Usage: javaw [-options] class [args...]
(to execute a class)
or javaw [-options] -jar jarfile [args...]
(to execute a jar file)

where options include:
-client to select the "client" VM
-server to select the "server" VM
-hotspot is a synonym for the "client" VM [deprecated]
The default VM is client.

-cp <class search path of directories and zip/jar files>
-classpath <class search path of directories and zip/jar files>
A ; separated list of directories, JAR archives,
and ZIP archives to search for class files.
-D<name>=<value>
set a system property
-verbose[:class|gc|jni]
enable verbose output
-version print product version and exit
-version:<value>
require the specified version to run
-showversion print product version and continue
-jre-restrict-search | -jre-no-restrict-search
include/exclude user private JREs in the version search
-? -help print this help message
-X print help on non-standard options
-ea[:<packagename>...|:<classname>]
-enableassertions[:<packagename>...|:<classname>]
enable assertions
-da[:<packagename>...|:<classname>]
-disableassertions[:<packagename>...|:<classname>]
disable assertions
-esa | -enablesystemassertions
enable system assertions
-dsa | -disablesystemassertions
disable system assertions
-agentlib:<libname>[=<options>]
load native agent library <libname>, e.g. -agentlib:hprof
see also, -agentlib:jdwp=help and -agentlib:hprof=help
-agentpath:<pathname>[=<options>]
load native agent library by full pathname
-javaagent:<jarpath>[=<options>]
load Java programming language agent, see java.lang.instrument

I did check to see if the class file was created.
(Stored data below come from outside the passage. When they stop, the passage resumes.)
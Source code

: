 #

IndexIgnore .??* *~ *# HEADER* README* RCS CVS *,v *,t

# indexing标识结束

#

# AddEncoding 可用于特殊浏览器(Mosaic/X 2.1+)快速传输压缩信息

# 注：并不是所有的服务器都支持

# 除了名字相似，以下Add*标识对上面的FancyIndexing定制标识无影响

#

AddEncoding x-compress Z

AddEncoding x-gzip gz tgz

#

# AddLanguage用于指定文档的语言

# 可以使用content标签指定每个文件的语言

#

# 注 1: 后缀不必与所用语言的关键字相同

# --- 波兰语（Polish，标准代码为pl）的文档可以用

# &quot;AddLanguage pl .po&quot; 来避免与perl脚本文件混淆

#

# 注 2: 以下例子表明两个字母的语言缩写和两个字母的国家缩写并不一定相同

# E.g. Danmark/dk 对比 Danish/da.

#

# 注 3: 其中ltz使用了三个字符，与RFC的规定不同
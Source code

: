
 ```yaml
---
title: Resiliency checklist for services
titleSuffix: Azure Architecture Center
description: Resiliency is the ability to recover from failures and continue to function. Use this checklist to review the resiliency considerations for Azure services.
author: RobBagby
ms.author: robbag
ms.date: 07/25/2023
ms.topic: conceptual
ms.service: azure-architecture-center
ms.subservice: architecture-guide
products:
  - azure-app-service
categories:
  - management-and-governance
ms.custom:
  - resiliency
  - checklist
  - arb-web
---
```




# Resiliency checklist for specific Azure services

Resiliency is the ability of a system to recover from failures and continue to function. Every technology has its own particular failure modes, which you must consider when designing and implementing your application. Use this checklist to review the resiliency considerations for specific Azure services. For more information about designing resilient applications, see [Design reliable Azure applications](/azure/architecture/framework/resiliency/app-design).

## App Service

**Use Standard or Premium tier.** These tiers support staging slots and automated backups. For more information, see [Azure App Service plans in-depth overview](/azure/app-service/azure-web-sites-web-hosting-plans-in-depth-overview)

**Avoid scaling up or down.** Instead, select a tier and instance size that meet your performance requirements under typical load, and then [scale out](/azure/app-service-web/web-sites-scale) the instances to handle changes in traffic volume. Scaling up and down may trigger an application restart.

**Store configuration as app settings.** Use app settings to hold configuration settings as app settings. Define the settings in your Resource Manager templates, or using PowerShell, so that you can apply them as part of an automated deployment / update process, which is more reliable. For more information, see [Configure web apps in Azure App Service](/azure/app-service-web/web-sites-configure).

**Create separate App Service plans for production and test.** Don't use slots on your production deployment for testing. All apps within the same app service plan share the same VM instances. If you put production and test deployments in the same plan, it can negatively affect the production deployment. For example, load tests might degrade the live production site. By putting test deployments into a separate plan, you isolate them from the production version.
It was and I was able to run it from the cmd without any problems. Could this be some settings problem? If so could anybody suggest how to fix this?


----------



## Chicon (Jul 29, 2004)

Hi paul_carron,

It looks like your IDE doesn't find your class.
Just to the right of the *Run* icon on the toolbar, there's a symbol you may click on to open a drop-down menu :
- select *Open Run Dialog*
- in the *Main* tab, check if the *Main class* input box is filled.


----------